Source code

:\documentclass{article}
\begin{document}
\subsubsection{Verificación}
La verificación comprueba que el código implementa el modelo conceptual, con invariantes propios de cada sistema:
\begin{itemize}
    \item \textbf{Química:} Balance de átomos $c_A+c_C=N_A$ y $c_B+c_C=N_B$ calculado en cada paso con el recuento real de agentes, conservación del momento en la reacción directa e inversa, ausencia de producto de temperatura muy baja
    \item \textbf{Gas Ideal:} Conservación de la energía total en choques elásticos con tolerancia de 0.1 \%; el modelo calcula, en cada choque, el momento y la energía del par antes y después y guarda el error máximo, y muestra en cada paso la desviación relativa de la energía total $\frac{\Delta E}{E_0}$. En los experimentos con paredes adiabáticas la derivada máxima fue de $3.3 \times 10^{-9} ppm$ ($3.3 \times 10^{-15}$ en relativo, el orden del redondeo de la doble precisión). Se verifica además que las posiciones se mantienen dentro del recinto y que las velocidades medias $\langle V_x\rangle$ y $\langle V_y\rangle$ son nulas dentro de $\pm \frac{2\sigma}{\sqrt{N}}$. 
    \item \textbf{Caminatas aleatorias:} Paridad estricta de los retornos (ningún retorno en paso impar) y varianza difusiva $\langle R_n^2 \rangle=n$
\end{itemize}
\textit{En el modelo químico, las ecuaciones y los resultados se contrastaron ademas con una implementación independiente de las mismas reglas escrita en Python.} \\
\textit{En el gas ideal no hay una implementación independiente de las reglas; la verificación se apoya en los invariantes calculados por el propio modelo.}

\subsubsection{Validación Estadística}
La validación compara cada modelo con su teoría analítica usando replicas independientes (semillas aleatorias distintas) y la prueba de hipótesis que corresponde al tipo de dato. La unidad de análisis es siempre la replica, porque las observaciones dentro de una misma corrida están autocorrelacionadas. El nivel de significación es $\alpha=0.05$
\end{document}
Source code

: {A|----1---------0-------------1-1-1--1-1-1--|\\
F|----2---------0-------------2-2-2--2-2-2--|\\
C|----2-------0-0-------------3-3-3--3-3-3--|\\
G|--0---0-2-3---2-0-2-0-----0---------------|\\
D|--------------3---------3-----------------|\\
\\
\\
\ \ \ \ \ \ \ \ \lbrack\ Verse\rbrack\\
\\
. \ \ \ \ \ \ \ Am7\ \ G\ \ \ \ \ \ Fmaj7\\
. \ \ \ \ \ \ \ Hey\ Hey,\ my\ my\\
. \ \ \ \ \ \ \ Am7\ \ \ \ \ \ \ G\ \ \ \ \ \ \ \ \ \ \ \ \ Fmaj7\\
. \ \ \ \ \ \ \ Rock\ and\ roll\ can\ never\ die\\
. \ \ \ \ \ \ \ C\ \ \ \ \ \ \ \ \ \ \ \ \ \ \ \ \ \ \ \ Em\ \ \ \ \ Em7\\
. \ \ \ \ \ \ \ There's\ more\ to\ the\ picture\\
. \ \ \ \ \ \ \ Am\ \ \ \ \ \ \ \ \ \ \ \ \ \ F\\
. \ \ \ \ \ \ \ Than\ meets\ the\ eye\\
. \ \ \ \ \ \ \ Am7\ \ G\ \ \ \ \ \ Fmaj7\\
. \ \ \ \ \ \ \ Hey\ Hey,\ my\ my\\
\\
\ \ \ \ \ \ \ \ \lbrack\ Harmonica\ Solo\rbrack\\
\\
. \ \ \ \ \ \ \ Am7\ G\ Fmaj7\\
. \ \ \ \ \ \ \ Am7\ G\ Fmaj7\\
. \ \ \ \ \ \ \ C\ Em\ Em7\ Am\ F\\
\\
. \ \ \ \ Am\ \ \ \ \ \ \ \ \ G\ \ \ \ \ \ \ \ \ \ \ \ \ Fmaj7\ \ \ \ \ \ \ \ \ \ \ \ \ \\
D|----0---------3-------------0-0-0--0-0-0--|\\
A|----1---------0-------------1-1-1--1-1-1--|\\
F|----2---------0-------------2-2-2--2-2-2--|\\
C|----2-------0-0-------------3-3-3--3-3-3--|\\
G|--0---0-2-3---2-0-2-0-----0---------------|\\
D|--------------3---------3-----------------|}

= = = = =

Task requirements. With no alteration of any kind, give the data again in full.

Result below.
Source code

:\documentclass{article}
\begin{document}
\subsubsection{Verificación}
La verificación comprueba que el código implementa el modelo conceptual, con invariantes propios de cada sistema:
\begin{itemize}
    \item \textbf{Química:} Balance de átomos $c_A+c_C=N_A$ y $c_B+c_C=N_B$ calculado en cada paso con el recuento real de agentes, conservación del momento en la reacción directa e inversa, ausencia de producto de temperatura muy baja
    \item \textbf{Gas Ideal:} Conservación de la energía total en choques elásticos con tolerancia de 0.1 \%; el modelo calcula, en cada choque, el momento y la energía del par antes y después y guarda el error máximo, y muestra en cada paso la desviación relativa de la energía total $\frac{\Delta E}{E_0}$. En los experimentos con paredes adiabáticas la derivada máxima fue de $3.3 \times 10^{-9} ppm$ ($3.3 \times 10^{-15}$ en relativo, el orden del redondeo de la doble precisión). Se verifica además que las posiciones se mantienen dentro del recinto y que las velocidades medias $\langle V_x\rangle$ y $\langle V_y\rangle$ son nulas dentro de $\pm \frac{2\sigma}{\sqrt{N}}$. 
    \item \textbf{Caminatas aleatorias:} Paridad estricta de los retornos (ningún retorno en paso impar) y varianza difusiva $\langle R_n^2 \rangle=n$
\end{itemize}
\textit{En el modelo químico, las ecuaciones y los resultados se contrastaron ademas con una implementación independiente de las mismas reglas escrita en Python.} \\
\textit{En el gas ideal no hay una implementación independiente de las reglas; la verificación se apoya en los invariantes calculados por el propio modelo.}

\subsubsection{Validación Estadística}
La validación compara cada modelo con su teoría analítica usando replicas independientes (semillas aleatorias distintas) y la prueba de hipótesis que corresponde al tipo de dato. La unidad de análisis es siempre la replica, porque las observaciones dentro de una misma corrida están autocorrelacionadas. El nivel de significación es $\alpha=0.05$
\end{document}
Source code

: {A|----1---------0-------------1-1-1--1-1-1--|\\
F|----2---------0-------------2-2-2--2-2-2--|\\
C|----2-------0-0-------------3-3-3--3-3-3--|\\
G|--0---0-2-3---2-0-2-0-----0---------------|\\
D|--------------3---------3-----------------|\\
\\
\\
\ \ \ \ \ \ \ \ \lbrack\ Verse\rbrack\\
\\
. \ \ \ \ \ \ \ Am7\ \ G\ \ \ \ \ \ Fmaj7\\
. \ \ \ \ \ \ \ Hey\ Hey,\ my\ my\\
. \ \ \ \ \ \ \ Am7\ \ \ \ \ \ \ G\ \ \ \ \ \ \ \ \ \ \ \ \ Fmaj7\\
. \ \ \ \ \ \ \ Rock\ and\ roll\ can\ never\ die\\
. \ \ \ \ \ \ \ C\ \ \ \ \ \ \ \ \ \ \ \ \ \ \ \ \ \ \ \ Em\ \ \ \ \ Em7\\
. \ \ \ \ \ \ \ There's\ more\ to\ the\ picture\\
. \ \ \ \ \ \ \ Am\ \ \ \ \ \ \ \ \ \ \ \ \ \ F\\
. \ \ \ \ \ \ \ Than\ meets\ the\ eye\\
. \ \ \ \ \ \ \ Am7\ \ G\ \ \ \ \ \ Fmaj7\\
. \ \ \ \ \ \ \ Hey\ Hey,\ my\ my\\
\\
\ \ \ \ \ \ \ \ \lbrack\ Harmonica\ Solo\rbrack\\
\\
. \ \ \ \ \ \ \ Am7\ G\ Fmaj7\\
. \ \ \ \ \ \ \ Am7\ G\ Fmaj7\\
. \ \ \ \ \ \ \ C\ Em\ Em7\ Am\ F\\
\\
. \ \ \ \ Am\ \ \ \ \ \ \ \ \ G\ \ \ \ \ \ \ \ \ \ \ \ \ Fmaj7\ \ \ \ \ \ \ \ \ \ \ \ \ \\
D|----0---------3-------------0-0-0--0-0-0--|\\
A|----1---------0-------------1-1-1--1-1-1--|\\
F|----2---------0-------------2-2-2--2-2-2--|\\
C|----2-------0-0-------------3-3-3--3-3-3--|\\
G|--0---0-2-3---2-0-2-0-----0---------------|\\
D|--------------3---------3-----------------|}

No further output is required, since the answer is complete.